Data records
━━━━━━━━━━━━━━━━━━━━━━━━━━━━━━

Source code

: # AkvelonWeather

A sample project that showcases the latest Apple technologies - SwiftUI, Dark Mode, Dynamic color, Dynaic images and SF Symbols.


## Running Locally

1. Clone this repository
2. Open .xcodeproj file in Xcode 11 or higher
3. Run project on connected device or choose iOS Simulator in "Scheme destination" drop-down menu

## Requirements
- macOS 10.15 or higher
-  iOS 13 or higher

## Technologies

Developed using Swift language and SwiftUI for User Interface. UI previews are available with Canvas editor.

━━━━━━━━━━━━━━━━━━━━━━━━━━━━━━

YOUR INSTRUCTIONS:
Retype exactly, and only, the lines from the line holding "## Running Locally" through the last line of the data; both of those lines count.

EXERCISE SOLUTION:
## Running Locally

1. Clone this repository
2. Open .xcodeproj file in Xcode 11 or higher
3. Run project on connected device or choose iOS Simulator in "Scheme destination" drop-down menu

## Requirements
- macOS 10.15 or higher
-  iOS 13 or higher

## Technologies

Developed using Swift language and SwiftUI for User Interface. UI previews are available with Canvas editor.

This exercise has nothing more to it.